For all of us on the Gulf Coast, lightning is nothing new. But many people have never seen a lightning trench as visually compelling as one we heard about at a local family cemetary.

This story first began after the Labor Day Weekend. The strike left behind the mysterious trench that has family members checking for any damage to their families graves.

©Alan Sealls, WKRG-TV
Lightning trench in West Mobile created when lightning struck tree, travelled down to ground and then horizonatally just below ground surface.

Mary Hilyer says the cemetary has been around since the 1800s. "My family is buried here. My Father, Great Grandfather, his brothers and sisters. I've been here since I was a little girl."

Hilyer heard about the lightning strike and wanted to check on her family. "I'm thankful it didn't do more damage than it did. It could have destroyed a lot of graves."

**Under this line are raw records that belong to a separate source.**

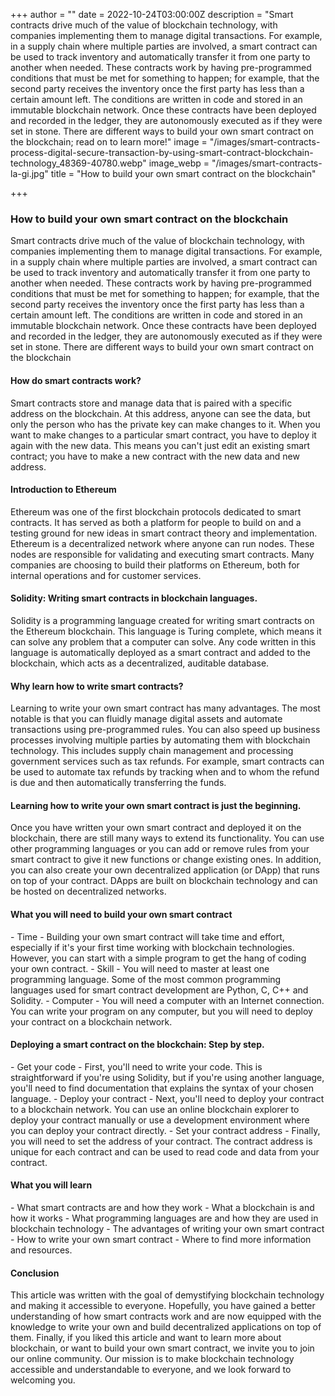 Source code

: +++
author = ""
date = 2022-10-24T03:00:00Z
description = "Smart contracts drive much of the value of blockchain technology, with companies implementing them to manage digital transactions. For example, in a supply chain where multiple parties are involved, a smart contract can be used to track inventory and automatically transfer it from one party to another when needed. These contracts work by having pre-programmed conditions that must be met for something to happen; for example, that the second party receives the inventory once the first party has less than a certain amount left. The conditions are written in code and stored in an immutable blockchain network. Once these contracts have been deployed and recorded in the ledger, they are autonomously executed as if they were set in stone. There are different ways to build your own smart contract on the blockchain; read on to learn more!"
image = "/images/smart-contracts-process-digital-secure-transaction-by-using-smart-contract-blockchain-technology_48369-40780.webp"
image_webp = "/images/smart-contracts-la-gi.jpg"
title = "How to build your own smart contract on the blockchain"

+++
### **How to build your own smart contract on the blockchain**

Smart contracts drive much of the value of blockchain technology, with companies implementing them to manage digital transactions. For example, in a supply chain where multiple parties are involved, a smart contract can be used to track inventory and automatically transfer it from one party to another when needed. These contracts work by having pre-programmed conditions that must be met for something to happen; for example, that the second party receives the inventory once the first party has less than a certain amount left. The conditions are written in code and stored in an immutable blockchain network. Once these contracts have been deployed and recorded in the ledger, they are autonomously executed as if they were set in stone. There are different ways to build your own smart contract on the blockchain

#### How do smart contracts work?

Smart contracts store and manage data that is paired with a specific address on the blockchain. At this address, anyone can see the data, but only the person who has the private key can make changes to it. When you want to make changes to a particular smart contract, you have to deploy it again with the new data. This means you can't just edit an existing smart contract; you have to make a new contract with the new data and new address.

#### Introduction to Ethereum

Ethereum was one of the first blockchain protocols dedicated to smart contracts. It has served as both a platform for people to build on and a testing ground for new ideas in smart contract theory and implementation. Ethereum is a decentralized network where anyone can run nodes. These nodes are responsible for validating and executing smart contracts. Many companies are choosing to build their platforms on Ethereum, both for internal operations and for customer services.

#### Solidity: Writing smart contracts in blockchain languages.

Solidity is a programming language created for writing smart contracts on the Ethereum blockchain. This language is Turing complete, which means it can solve any problem that a computer can solve. Any code written in this language is automatically deployed as a smart contract and added to the blockchain, which acts as a decentralized, auditable database.

#### Why learn how to write smart contracts?

Learning to write your own smart contract has many advantages. The most notable is that you can fluidly manage digital assets and automate transactions using pre-programmed rules. You can also speed up business processes involving multiple parties by automating them with blockchain technology. This includes supply chain management and processing government services such as tax refunds. For example, smart contracts can be used to automate tax refunds by tracking when and to whom the refund is due and then automatically transferring the funds.

#### Learning how to write your own smart contract is just the beginning.

Once you have written your own smart contract and deployed it on the blockchain, there are still many ways to extend its functionality. You can use other programming languages or you can add or remove rules from your smart contract to give it new functions or change existing ones. In addition, you can also create your own decentralized application (or DApp) that runs on top of your contract. DApps are built on blockchain technology and can be hosted on decentralized networks.

#### What you will need to build your own smart contract

\- Time - Building your own smart contract will take time and effort, especially if it's your first time working with blockchain technologies. However, you can start with a simple program to get the hang of coding your own contract. - Skill - You will need to master at least one programming language. Some of the most common programming languages used for smart contract development are Python, C, C++ and Solidity. - Computer - You will need a computer with an Internet connection. You can write your program on any computer, but you will need to deploy your contract on a blockchain network.

#### Deploying a smart contract on the blockchain: Step by step.

\- Get your code - First, you'll need to write your code. This is straightforward if you're using Solidity, but if you're using another language, you'll need to find documentation that explains the syntax of your chosen language. - Deploy your contract - Next, you'll need to deploy your contract to a blockchain network. You can use an online blockchain explorer to deploy your contract manually or use a development environment where you can deploy your contract directly. - Set your contract address - Finally, you will need to set the address of your contract. The contract address is unique for each contract and can be used to read code and data from your contract.

#### What you will learn

\- What smart contracts are and how they work - What a blockchain is and how it works - What programming languages are and how they are used in blockchain technology - The advantages of writing your own smart contract - How to write your own smart contract - Where to find more information and resources.

#### Conclusion

This article was written with the goal of demystifying blockchain technology and making it accessible to everyone. Hopefully, you have gained a better understanding of how smart contracts work and are now equipped with the knowledge to write your own and build decentralized applications on top of them. Finally, if you liked this article and want to learn more about blockchain, or want to build your own smart contract, we invite you to join our online community. Our mission is to make blockchain technology accessible and understandable to everyone, and we look forward to welcoming you.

Here's what may have happened. Lightning hit one tree, traveled in a straight line away from that tree, and left a trench behind.

The size of the trench is about 25 yards long, and a half foot deep.

The trench branches out into three different lines, and one line hits a grave. The lightning made a hole toward the headstone, and punched another hole on the bottom end, knocking out a few chunks of concrete.

To help solve this mystery, I met up with a few meteorologists from the National Weather Service. Meteorologist Jeff Medlin is the Science Operation Officer and says he has heard about this before.

"It's all over the country, there are examples of these trenches, but I'm pretty surprised we haven't seen anything that spectacular before having been here, and with how much lightning we receive annually."

He also says there may be a few explanations...

"We direct current into the ground with a lightning rod, and once it gets into the ground, it finds its' way.

Other theories include steam, from lightning heating up ground water, tree roots, wiring in the ground, or a rare phenomenon known as ball lightning.

"It's just the electricity following a path of least resistance which is one more testament to the unpredictability to lightning."

We may never know what exactly caused this lightning trench, so the mystery continues for now.